/BERTSel

Sample scripts for BERTSel

Primary LanguagePython

BERTSel

Table of Contents

Introduction
Installation
Basic Usage

Introduction

This repository contains reference implementation for BERTSel: Answer Selection with Pre-trained Models using Transformers from Hugging Face.

Installation

Step 1: Clone the repository

git clone https://github.com/BPYap/BERTSel
cd BERTSel

Step 2: Install dependencies

python3 -m virtualenv env
source env/bin/activate

pip install -r requirements.txt

Basic Usage

Train

python script/run_dataset.py --task_name BERTSel --do_train --do_lower_case \
 --model_type bert --model_name_or_path bert-base-uncased --max_seq_length 512 \
 [--learning_rate LEARNING_RATE] [--num_train_epochs NUM_TRAIN_EPOCHS] \ 
 [--train_tsv TRAIN_TSV] \ 
 [--output_dir OUTPUT_DIR]

Arguments to note:
  TRAIN_TSV - Path to training data in .tsv format. Each line should have three items (question, positive_answer, negative_answer) separated by tab.
  
  OUTPUT_DIR - Path to model directory.

Inference

python script/run_inference.py --task_name BERTSel --do_lower_case --batch_size 8 \ 
 --max_seq_length 512 --model_type bert \ 
 [--model_name_or_path MODEL_DIR] \
 [--test_tsv TEST_TSV] [--answer_pool ANSWER_POOL] \ 
 [--output_path OUTPUT_PATH]
 
Arguments to note:
  MODEL_DIR - Path to model directory.
  
  TEST_TSV - Filename of the testing data in .tsv format. Each line should have two items (question, indices) separated by tab.
  "indices" are list of indices (comma-separated) of the possible answers in the answer_pool.
  
  ANSWER_POOL - Path to the .txt file containing list of answer candidates separated by newline.
  
  OUTPUT_PATH - Path to output file in json format.

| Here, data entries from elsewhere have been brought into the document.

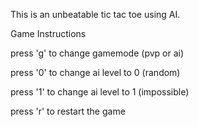 This is an unbeatable tic tac toe using AI.

Game Instructions

press 'g' to change gamemode (pvp or ai)

press '0' to change ai level to 0 (random)

press '1' to change ai level to 1 (impossible)

press 'r' to restart the game
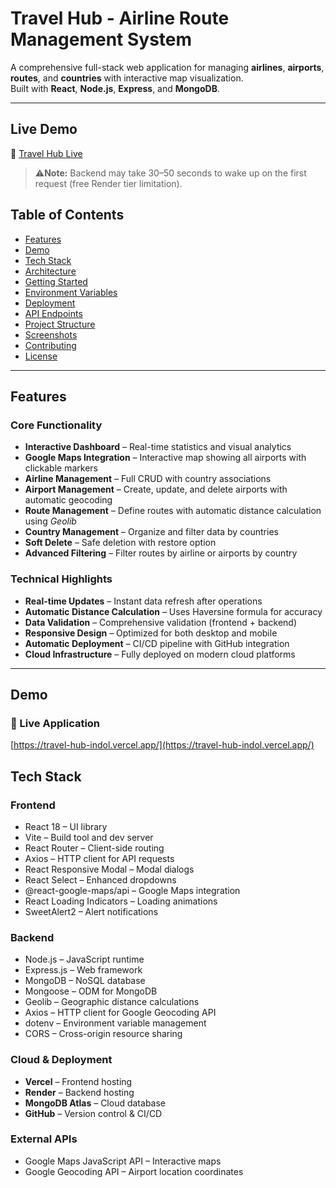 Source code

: #  Travel Hub - Airline Route Management System

A comprehensive full-stack web application for managing **airlines**, **airports**, **routes**, and **countries** with interactive map visualization.  
Built with **React**, **Node.js**, **Express**, and **MongoDB**.

---

##  Live Demo
🔗 [Travel Hub Live](https://travel-hub-indol.vercel.app/)

> ⚠️**Note:** Backend may take 30–50 seconds to wake up on the first request (free Render tier limitation).


##  Table of Contents
- [Features](#-features)
- [Demo](#-demo)
- [Tech Stack](#️-tech-stack)
- [Architecture](#️-architecture)
- [Getting Started](#-getting-started)
- [Environment Variables](#️-environment-variables)
- [Deployment](#️-deployment)
- [API Endpoints](#-api-endpoints)
- [Project Structure](#-project-structure)
- [Screenshots](#️-screenshots)
- [Contributing](#-contributing)
- [License](#-license)

---

##  Features

###  Core Functionality
- **Interactive Dashboard** – Real-time statistics and visual analytics  
- **Google Maps Integration** – Interactive map showing all airports with clickable markers  
- **Airline Management** – Full CRUD with country associations  
- **Airport Management** – Create, update, and delete airports with automatic geocoding  
- **Route Management** – Define routes with automatic distance calculation using *Geolib*  
- **Country Management** – Organize and filter data by countries  
- **Soft Delete** – Safe deletion with restore option  
- **Advanced Filtering** – Filter routes by airline or airports by country  

###  Technical Highlights
- **Real-time Updates** – Instant data refresh after operations  
- **Automatic Distance Calculation** – Uses Haversine formula for accuracy  
- **Data Validation** – Comprehensive validation (frontend + backend)  
- **Responsive Design** – Optimized for both desktop and mobile  
- **Automatic Deployment** – CI/CD pipeline with GitHub integration  
- **Cloud Infrastructure** – Fully deployed on modern cloud platforms  

---

##  Demo

### 🔗 Live Application
[https://travel-hub-indol.vercel.app/](https://travel-hub-indol.vercel.app/)


## Tech Stack

###  Frontend
- React 18 – UI library  
- Vite – Build tool and dev server  
- React Router – Client-side routing  
- Axios – HTTP client for API requests  
- React Responsive Modal – Modal dialogs  
- React Select – Enhanced dropdowns  
- @react-google-maps/api – Google Maps integration  
- React Loading Indicators – Loading animations  
- SweetAlert2 – Alert notifications  

### Backend
- Node.js – JavaScript runtime  
- Express.js – Web framework  
- MongoDB – NoSQL database  
- Mongoose – ODM for MongoDB  
- Geolib – Geographic distance calculations  
- Axios – HTTP client for Google Geocoding API  
- dotenv – Environment variable management  
- CORS – Cross-origin resource sharing  

### Cloud & Deployment
- **Vercel** – Frontend hosting  
- **Render** – Backend hosting  
- **MongoDB Atlas** – Cloud database  
- **GitHub** – Version control & CI/CD  

### External APIs
- Google Maps JavaScript API – Interactive maps  
- Google Geocoding API – Airport location coordinates  
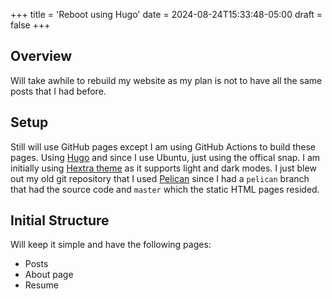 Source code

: +++
title = 'Reboot using Hugo'
date = 2024-08-24T15:33:48-05:00
draft = false
+++

## Overview

Will take awhile to rebuild my website as my plan is not to have all the same
posts that I had before.

## Setup

Still will use GitHub pages except I am using GitHub Actions to build these pages.
Using [Hugo](https://gohugo.io/) and since I use Ubuntu, just using the offical
snap.
I am initially using [Hextra theme](https://imfing.github.io/hextra/) as it
supports light and dark modes.
I just blew out my old git repository that I used
[Pelican](https://getpelican.com) since I had a `pelican` branch that had the
source code and `master` which the static HTML pages resided.

## Initial Structure

Will keep it simple and have the following pages:

- Posts
- About page
- Resume

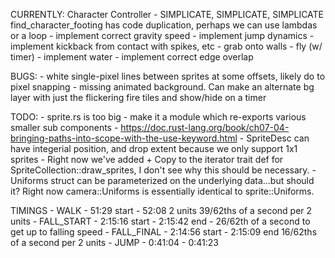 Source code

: CURRENTLY:
    Character Controller
        - SIMPLICATE, SIMPLICATE, SIMPLICATE
            find_character_footing has code duplication, perhaps we can use lambdas or a loop
        - implement correct gravity speed
        - implement jump dynamics
        - implement kickback from contact with spikes, etc
        - grab onto walls
        - fly (w/ timer)
        - implement water
        - implement correct edge overlap


BUGS:
    - white single-pixel lines between sprites at some offsets, likely do to pixel snapping
    - missing animated background. Can make an alternate bg layer with just the flickering fire tiles and show/hide on a timer

TODO:
    - sprite.rs is too big - make it a module which re-exports various smaller sub components
        - https://doc.rust-lang.org/book/ch07-04-bringing-paths-into-scope-with-the-use-keyword.html
    - SpriteDesc can have integerial position, and drop extent because we only support 1x1 sprites
    - Right now we've added + Copy to the iterator trait def for SpriteCollection::draw_sprites, I don't see why this should be necessary.
    - Uniforms struct can be parameterized on the underlying data...but should it? Right now camera::Uniforms is essentially identical to sprite::Uniforms.

TIMINGS
    - WALK
        - 51:29 start
        - 52:08 2 units
        39/62ths of a second per 2 units
    - FALL_START
        - 2:15:16 start
        - 2:15:42 end
        - 26/62th of a second to get up to falling speed
    - FALL_FINAL
        - 2:14:56 start
        - 2:15:09 end
        16/62ths of a second per 2 units
    - JUMP
        - 0:41:04
        - 0:41:23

Entries in the json object corresponds to rank results 
  (highest to lowest) of each question.

Generate Training Examples

python script/generate_training.py [--input_tsv INPUT_TSV] [--num_negatives NUM_NEGATIVES] [--output_tsv OUTPUT_TSV]
 
Arguments:
  INPUT_TSV - Path to the training data in .tsv format. Each line should have three items: (question, answer, label) separated by tab.
  
  NUM_NEGATIVES - Number of training pairs to generate for each positive example.
  
  OUTPUT_PATH - Path to the output data in .tsv format. Each line in the output .tsv contains three items: (question, positive_answer, negative_answer) separated by tab.

References

  • Devlin, Jacob, et al. "Bert: Pre-training of deep bidirectional transformers for language understanding." arXiv preprint arXiv:1810.04805 (2018).
  • Li, Dongfang, et al. "BERTSel: Answer Selection with Pre-trained Models." arXiv preprint arXiv:1905.07588 (2019).